First things first – Pay off your debts to get out of bankruptcy or consumer proposal
How long your bankruptcy or consumer proposal stays on your file varies, depending on where you live and other factors.
- TransUnion, one of Canada’s credit reporting bureaus, removes a consumer proposal either three years after you have paid off all the debts or six years after you sign the proposal (whichever comes first).
- Equifax removes a consumer proposal from your credit report three years after you have been “discharged” or paid off all your debts in the proposal.
- Both bureaus remove a bankruptcy from your credit report six years after you have been discharged in most provinces, although if you declare bankruptcy more than once it stays on your credit report for 14 years.
As you can see, the sooner you can pay off those debts and get discharged from your proposal or bankruptcy, the sooner it will be removed from your credit report, so your first priority for rebuilding your credit should be paying off that proposal or bankruptcy as soon as you can.
Successfully paid off your proposal or bankruptcy? These 5 steps will make your credit shine like new
- Set up good financial habits. Bad habits might have contributed to your having to file the consumer proposal or bankruptcy in the first place, so avoid repeating the past by being honest about why it happened and what needs to change. Learning how to create a budget, so you know how much you have and especially how much you spend, is very important. Research shows it takes more than two months for new behaviour to become automatic – 66 days in fact – so stick with it and soon it’ll be a habit!

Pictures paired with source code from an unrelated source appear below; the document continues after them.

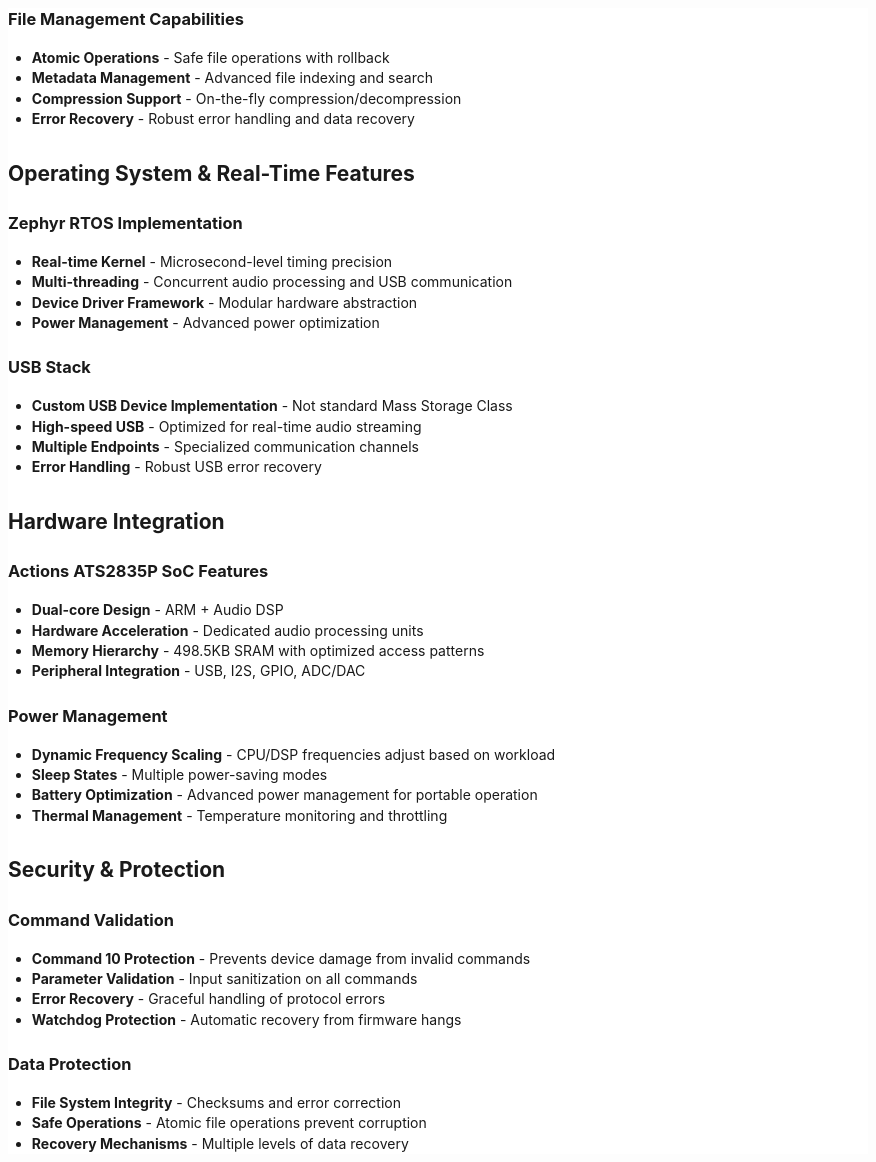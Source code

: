 ### File Management Capabilities
- **Atomic Operations** - Safe file operations with rollback
- **Metadata Management** - Advanced file indexing and search
- **Compression Support** - On-the-fly compression/decompression
- **Error Recovery** - Robust error handling and data recovery

## Operating System & Real-Time Features

### Zephyr RTOS Implementation
- **Real-time Kernel** - Microsecond-level timing precision
- **Multi-threading** - Concurrent audio processing and USB communication
- **Device Driver Framework** - Modular hardware abstraction
- **Power Management** - Advanced power optimization

### USB Stack
- **Custom USB Device Implementation** - Not standard Mass Storage Class
- **High-speed USB** - Optimized for real-time audio streaming
- **Multiple Endpoints** - Specialized communication channels
- **Error Handling** - Robust USB error recovery

## Hardware Integration

### Actions ATS2835P SoC Features
- **Dual-core Design** - ARM + Audio DSP
- **Hardware Acceleration** - Dedicated audio processing units
- **Memory Hierarchy** - 498.5KB SRAM with optimized access patterns
- **Peripheral Integration** - USB, I2S, GPIO, ADC/DAC

### Power Management
- **Dynamic Frequency Scaling** - CPU/DSP frequencies adjust based on workload
- **Sleep States** - Multiple power-saving modes
- **Battery Optimization** - Advanced power management for portable operation
- **Thermal Management** - Temperature monitoring and throttling

## Security & Protection

### Command Validation
- **Command 10 Protection** - Prevents device damage from invalid commands
- **Parameter Validation** - Input sanitization on all commands
- **Error Recovery** - Graceful handling of protocol errors
- **Watchdog Protection** - Automatic recovery from firmware hangs

### Data Protection
- **File System Integrity** - Checksums and error correction
- **Safe Operations** - Atomic file operations prevent corruption
- **Recovery Mechanisms** - Multiple levels of data recovery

- Monitor your credit report. You should get a copy several months after your discharge date to make sure all the information in it is accurate. Once a year, you can obtain a free copy of your credit report by mail from TransUnion and Equifax, and online copies are also available, for a fee. If there are any mistakes, contact the credit bureau and ask them to fix them.

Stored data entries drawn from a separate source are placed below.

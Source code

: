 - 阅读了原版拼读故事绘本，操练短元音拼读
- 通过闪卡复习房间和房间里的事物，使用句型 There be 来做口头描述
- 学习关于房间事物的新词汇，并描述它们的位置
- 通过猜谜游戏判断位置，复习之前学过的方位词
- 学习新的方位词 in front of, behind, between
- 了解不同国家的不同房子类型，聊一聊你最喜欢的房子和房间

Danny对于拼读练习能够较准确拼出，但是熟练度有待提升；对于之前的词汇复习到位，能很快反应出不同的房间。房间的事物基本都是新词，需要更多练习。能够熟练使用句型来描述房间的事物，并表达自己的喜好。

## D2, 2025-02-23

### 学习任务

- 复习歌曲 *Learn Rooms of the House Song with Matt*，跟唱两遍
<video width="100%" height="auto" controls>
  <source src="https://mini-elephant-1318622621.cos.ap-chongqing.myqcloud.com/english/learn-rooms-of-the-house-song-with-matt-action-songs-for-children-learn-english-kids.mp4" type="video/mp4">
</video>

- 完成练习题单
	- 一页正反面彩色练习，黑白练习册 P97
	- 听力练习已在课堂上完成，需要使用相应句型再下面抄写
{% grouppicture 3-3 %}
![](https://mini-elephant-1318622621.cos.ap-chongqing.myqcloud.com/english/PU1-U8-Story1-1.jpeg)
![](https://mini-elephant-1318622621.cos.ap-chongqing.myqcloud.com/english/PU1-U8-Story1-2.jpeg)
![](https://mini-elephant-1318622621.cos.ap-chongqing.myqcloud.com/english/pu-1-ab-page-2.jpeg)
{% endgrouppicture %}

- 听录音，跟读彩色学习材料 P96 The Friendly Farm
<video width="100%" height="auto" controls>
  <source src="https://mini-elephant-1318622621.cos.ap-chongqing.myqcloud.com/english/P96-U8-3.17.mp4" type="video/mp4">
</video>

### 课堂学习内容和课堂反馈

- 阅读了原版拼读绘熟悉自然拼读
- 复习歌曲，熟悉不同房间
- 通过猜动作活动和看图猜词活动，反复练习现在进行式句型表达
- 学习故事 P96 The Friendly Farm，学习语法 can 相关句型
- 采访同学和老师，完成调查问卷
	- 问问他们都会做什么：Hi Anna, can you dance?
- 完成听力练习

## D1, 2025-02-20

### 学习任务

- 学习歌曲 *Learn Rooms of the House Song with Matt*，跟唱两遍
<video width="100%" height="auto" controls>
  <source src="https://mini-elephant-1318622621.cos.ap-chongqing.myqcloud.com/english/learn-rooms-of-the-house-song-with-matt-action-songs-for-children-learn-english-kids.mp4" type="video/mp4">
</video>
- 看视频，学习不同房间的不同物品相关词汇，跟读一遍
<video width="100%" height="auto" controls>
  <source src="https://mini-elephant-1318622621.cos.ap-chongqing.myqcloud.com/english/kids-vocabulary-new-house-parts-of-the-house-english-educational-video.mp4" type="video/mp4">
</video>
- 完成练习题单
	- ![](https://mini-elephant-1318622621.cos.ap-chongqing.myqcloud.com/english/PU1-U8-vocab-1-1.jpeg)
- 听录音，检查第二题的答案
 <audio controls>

- Pay all your bills in full and on time. Make all payments for utilities, cellphone bills, parking tickets and other bills promptly. Late payments get reported to credit agencies and make it harder to get credit. You can set up payment reminders on your phone or set up automatic payments.
- Save as much money as you can. This does not affect your credit score of course, but it is important to have some savings to help pay your regular bills on time in case of emergency. Also, if you can get a loan later, you want to have some money to back it up with. For instance, you will be able to get something like a car loan at better rates if you have a large down payment.
- Get a Savings Loan. A Savings Loan is meant to help you grow savings and build your credit score. A set payment amount gets put into a secured account and you make affordable payments on a set schedule toward this amount. Your payments get reported to the credit bureau, so you’re building your credit score while growing savings.
By taking these steps, over both the short term and long term, you’ll establish a good credit score and be on your way to securing a more successful financial future.